● **WHAT TO WORK ON**
Taking the entries below from the top, restate each line exactly and end with the line containing "This comes from".

MATERIAL PROVIDED section start

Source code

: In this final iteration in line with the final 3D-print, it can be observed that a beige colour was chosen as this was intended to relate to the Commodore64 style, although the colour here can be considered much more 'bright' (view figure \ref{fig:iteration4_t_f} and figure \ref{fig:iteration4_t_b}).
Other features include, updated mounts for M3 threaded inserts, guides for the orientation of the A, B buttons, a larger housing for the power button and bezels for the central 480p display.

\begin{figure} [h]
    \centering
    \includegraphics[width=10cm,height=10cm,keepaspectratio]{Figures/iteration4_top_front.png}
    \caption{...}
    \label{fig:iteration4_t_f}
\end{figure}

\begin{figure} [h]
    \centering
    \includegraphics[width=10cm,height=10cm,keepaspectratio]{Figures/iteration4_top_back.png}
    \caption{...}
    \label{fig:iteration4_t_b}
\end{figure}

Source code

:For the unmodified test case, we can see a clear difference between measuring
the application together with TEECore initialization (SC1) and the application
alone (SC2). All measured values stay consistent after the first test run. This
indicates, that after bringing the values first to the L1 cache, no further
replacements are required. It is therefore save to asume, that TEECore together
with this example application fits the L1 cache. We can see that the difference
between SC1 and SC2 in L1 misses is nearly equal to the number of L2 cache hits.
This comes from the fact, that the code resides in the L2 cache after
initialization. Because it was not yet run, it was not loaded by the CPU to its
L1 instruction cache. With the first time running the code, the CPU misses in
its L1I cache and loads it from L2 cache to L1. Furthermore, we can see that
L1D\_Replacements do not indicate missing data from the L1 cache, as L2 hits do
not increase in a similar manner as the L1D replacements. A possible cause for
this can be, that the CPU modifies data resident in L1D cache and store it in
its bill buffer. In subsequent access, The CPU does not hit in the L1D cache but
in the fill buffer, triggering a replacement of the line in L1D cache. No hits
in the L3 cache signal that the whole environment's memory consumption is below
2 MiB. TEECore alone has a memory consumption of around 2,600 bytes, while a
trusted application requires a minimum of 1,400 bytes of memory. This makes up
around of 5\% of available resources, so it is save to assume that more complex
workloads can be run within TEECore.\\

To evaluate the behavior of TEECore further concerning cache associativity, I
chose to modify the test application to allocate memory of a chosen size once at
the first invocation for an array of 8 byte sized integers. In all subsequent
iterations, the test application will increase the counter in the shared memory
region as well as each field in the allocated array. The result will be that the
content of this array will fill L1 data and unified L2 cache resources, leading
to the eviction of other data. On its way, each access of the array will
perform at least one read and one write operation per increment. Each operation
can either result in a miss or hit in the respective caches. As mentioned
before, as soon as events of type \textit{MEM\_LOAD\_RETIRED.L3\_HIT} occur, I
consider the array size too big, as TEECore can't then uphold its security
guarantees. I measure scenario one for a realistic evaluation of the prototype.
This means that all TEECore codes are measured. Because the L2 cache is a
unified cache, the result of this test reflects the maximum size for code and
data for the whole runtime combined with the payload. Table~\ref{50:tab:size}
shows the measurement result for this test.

MATERIAL PROVIDED section end

● **WRITTEN SOLUTION**
Source code

: In this final iteration in line with the final 3D-print, it can be observed that a beige colour was chosen as this was intended to relate to the Commodore64 style, although the colour here can be considered much more 'bright' (view figure \ref{fig:iteration4_t_f} and figure \ref{fig:iteration4_t_b}).
Other features include, updated mounts for M3 threaded inserts, guides for the orientation of the A, B buttons, a larger housing for the power button and bezels for the central 480p display.

\begin{figure} [h]
    \centering
    \includegraphics[width=10cm,height=10cm,keepaspectratio]{Figures/iteration4_top_front.png}
    \caption{...}
    \label{fig:iteration4_t_f}
\end{figure}

\begin{figure} [h]
    \centering
    \includegraphics[width=10cm,height=10cm,keepaspectratio]{Figures/iteration4_top_back.png}
    \caption{...}
    \label{fig:iteration4_t_b}
\end{figure}

Source code

:For the unmodified test case, we can see a clear difference between measuring
the application together with TEECore initialization (SC1) and the application
alone (SC2). All measured values stay consistent after the first test run. This
indicates, that after bringing the values first to the L1 cache, no further
replacements are required. It is therefore save to asume, that TEECore together
with this example application fits the L1 cache. We can see that the difference
between SC1 and SC2 in L1 misses is nearly equal to the number of L2 cache hits.
This comes from the fact, that the code resides in the L2 cache after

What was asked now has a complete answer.